Cependant, les mosaïstes du début de la période islamique devaient de plus en plus parcourir de longues distances. Nous savons par des inscriptions que certains de ceux qui ont travaillé sur les mosquées de La Mecque et de Médine venaient de Syrie, Palestine, et l'Égypte, jusqu'à des milliers de kilomètres de distance. Les dossiers fiscaux de la petite ville d'Aphrodito en Égypte montrent que des travailleurs et des matériaux ont été apportés de tout le califat pour de grands projets de construction.

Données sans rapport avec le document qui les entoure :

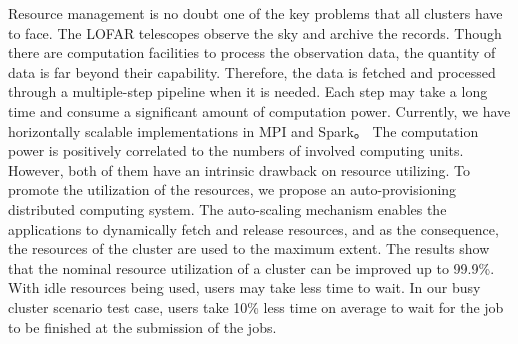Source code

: 


\begin{abstracts}        %

Resource management is no doubt one of the key problems that all clusters have to face. 
The LOFAR telescopes observe the sky and archive the records. 
Though there are computation facilities to process the observation data, the quantity of data is far beyond their capability. 
Therefore, the data is fetched and processed through a multiple-step pipeline when it is needed. 
Each step may take a long time and consume a significant amount of computation power. 
Currently, we have horizontally scalable implementations in MPI and Spark。
The computation power is positively correlated to the numbers of involved computing units.
However, both of them have an intrinsic drawback on resource utilizing. 
To promote the utilization of the resources, we propose an auto-provisioning distributed computing system. 
The auto-scaling mechanism enables the applications to dynamically fetch and release resources, and as the consequence,  the resources of the cluster are used to the maximum extent. 
The results show that the nominal resource utilization of a cluster can be improved up to 99.9\%. 
With idle resources being used, users may take less time to wait. 
In our busy cluster scenario test case, users take 10\% less time on average to wait for the job to be finished at the submission of the jobs.


\end{abstracts}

Des mosaïques ont été commandées pour les palais et les mosquées pendant la première partie du califat abbasside, bien que presque aucun d'entre eux n'ait survécu. Au cours du 9 e les mosaïques du siècle ont été dépassées en popularité par de nouvelles formes de revêtements de murs et de sols, comme les carreaux de verre, au fur et à mesure que les technologies pour les fabriquer ont été développées. Après ça, les mosaïques existantes étaient souvent réparées, mais de nouveaux étaient rarement commandés jusqu'à un renouveau pendant la période mamelouke.

Remarques:

[1] Al-Masudi, Murūj al-dhahab wa-maʿādin al-jawhar , chapitre 93; trans. Charles Barbier de Meynard et éd. Charles Pellat, Les prairies d'or, 5 vol (Paris :Société asiatique, 1962-97 [d'abord publié 1861-77]), vol. 5, p. 192-93.